Look through the entries for the string "pass", and copy each line that holds it.

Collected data
━━━━━━━━

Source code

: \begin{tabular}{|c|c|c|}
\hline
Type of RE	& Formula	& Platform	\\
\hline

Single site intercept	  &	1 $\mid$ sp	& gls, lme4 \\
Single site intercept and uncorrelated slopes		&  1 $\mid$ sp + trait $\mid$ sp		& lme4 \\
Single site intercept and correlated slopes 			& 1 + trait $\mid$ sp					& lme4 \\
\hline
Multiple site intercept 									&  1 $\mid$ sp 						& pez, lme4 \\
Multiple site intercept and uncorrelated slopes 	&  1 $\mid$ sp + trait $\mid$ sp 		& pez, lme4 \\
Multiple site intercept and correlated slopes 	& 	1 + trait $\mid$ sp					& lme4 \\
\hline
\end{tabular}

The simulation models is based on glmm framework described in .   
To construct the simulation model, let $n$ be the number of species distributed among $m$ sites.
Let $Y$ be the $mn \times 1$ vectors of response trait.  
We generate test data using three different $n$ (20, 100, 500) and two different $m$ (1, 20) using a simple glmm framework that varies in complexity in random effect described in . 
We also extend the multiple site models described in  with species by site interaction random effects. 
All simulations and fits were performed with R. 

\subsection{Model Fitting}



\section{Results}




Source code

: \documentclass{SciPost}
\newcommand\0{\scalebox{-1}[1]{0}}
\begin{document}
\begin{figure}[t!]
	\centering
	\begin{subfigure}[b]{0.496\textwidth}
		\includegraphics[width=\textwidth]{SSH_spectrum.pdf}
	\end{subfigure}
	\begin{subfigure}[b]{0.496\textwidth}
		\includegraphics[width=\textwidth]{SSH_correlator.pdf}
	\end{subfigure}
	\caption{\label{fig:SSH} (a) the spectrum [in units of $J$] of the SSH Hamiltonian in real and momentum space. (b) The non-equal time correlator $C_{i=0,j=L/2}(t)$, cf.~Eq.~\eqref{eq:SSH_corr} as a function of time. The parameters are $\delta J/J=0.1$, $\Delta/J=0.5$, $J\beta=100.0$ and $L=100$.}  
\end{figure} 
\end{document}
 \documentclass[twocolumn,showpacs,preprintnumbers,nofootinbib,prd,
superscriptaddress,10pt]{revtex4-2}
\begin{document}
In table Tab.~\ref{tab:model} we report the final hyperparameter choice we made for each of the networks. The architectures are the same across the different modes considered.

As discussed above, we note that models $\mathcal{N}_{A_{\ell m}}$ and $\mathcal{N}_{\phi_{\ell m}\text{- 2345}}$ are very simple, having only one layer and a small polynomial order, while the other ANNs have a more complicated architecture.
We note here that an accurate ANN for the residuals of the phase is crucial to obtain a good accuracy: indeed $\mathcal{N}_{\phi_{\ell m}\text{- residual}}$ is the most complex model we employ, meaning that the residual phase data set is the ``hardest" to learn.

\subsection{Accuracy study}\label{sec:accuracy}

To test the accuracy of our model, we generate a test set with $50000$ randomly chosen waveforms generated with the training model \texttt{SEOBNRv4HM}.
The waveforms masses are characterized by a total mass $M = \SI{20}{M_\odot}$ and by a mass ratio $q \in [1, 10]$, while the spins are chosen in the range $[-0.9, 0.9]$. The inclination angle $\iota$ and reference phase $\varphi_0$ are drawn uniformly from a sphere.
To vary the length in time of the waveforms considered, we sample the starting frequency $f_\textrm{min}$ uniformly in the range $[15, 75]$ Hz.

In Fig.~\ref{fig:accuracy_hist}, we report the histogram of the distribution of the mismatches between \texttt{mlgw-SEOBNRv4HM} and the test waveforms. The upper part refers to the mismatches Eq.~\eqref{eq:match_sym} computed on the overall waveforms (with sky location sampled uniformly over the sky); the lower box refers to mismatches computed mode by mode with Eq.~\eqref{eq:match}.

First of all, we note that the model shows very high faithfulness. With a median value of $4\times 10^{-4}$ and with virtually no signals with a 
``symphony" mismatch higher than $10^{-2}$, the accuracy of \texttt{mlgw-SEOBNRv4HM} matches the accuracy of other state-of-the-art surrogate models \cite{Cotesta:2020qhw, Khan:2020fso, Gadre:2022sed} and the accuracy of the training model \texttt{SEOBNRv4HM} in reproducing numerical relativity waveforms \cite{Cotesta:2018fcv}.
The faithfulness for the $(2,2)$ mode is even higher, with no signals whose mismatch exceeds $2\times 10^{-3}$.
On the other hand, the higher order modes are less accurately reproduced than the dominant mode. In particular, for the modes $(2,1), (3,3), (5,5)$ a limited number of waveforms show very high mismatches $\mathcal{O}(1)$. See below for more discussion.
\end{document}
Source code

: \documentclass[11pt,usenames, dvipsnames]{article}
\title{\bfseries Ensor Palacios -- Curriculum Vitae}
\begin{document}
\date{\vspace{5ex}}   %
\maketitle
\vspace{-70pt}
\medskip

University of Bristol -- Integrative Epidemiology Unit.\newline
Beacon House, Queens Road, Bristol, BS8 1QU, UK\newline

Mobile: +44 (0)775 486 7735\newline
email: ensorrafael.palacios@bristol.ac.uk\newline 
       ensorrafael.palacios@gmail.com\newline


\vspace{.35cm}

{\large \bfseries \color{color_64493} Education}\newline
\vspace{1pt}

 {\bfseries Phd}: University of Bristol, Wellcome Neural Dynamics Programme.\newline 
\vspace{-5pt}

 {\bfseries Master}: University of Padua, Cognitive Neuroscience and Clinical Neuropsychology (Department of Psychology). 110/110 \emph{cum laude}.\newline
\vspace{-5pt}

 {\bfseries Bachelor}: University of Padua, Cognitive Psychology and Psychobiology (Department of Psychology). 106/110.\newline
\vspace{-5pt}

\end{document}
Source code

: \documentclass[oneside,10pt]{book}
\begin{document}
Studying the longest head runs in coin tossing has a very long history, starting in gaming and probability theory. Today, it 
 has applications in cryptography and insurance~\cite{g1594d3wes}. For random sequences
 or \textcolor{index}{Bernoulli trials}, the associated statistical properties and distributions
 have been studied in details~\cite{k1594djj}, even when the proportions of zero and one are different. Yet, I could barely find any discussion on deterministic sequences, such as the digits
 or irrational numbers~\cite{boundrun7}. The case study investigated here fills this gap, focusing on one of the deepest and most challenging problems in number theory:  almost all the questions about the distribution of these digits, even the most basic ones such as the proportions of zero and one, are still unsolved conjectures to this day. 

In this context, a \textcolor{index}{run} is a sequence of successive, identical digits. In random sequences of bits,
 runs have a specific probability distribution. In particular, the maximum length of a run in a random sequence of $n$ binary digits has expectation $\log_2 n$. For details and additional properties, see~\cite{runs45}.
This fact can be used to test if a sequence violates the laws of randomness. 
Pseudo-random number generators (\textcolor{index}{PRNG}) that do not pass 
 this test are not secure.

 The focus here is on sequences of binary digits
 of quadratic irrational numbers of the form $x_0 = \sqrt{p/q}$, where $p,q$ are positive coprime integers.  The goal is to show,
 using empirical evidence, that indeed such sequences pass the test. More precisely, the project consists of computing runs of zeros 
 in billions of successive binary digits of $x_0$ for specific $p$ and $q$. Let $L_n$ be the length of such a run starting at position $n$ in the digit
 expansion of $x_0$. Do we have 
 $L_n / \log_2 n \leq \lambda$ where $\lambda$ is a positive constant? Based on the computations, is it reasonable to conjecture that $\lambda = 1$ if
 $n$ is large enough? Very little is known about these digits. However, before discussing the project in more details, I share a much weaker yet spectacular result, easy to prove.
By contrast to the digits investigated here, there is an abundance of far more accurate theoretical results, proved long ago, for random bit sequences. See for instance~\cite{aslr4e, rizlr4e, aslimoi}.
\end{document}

━━━━━━━━

YOUR SOLUTION >>
Pseudo-random number generators (\textcolor{index}{PRNG}) that do not pass 
 using empirical evidence, that indeed such sequences pass the test. More precisely, the project consists of computing runs of zeros 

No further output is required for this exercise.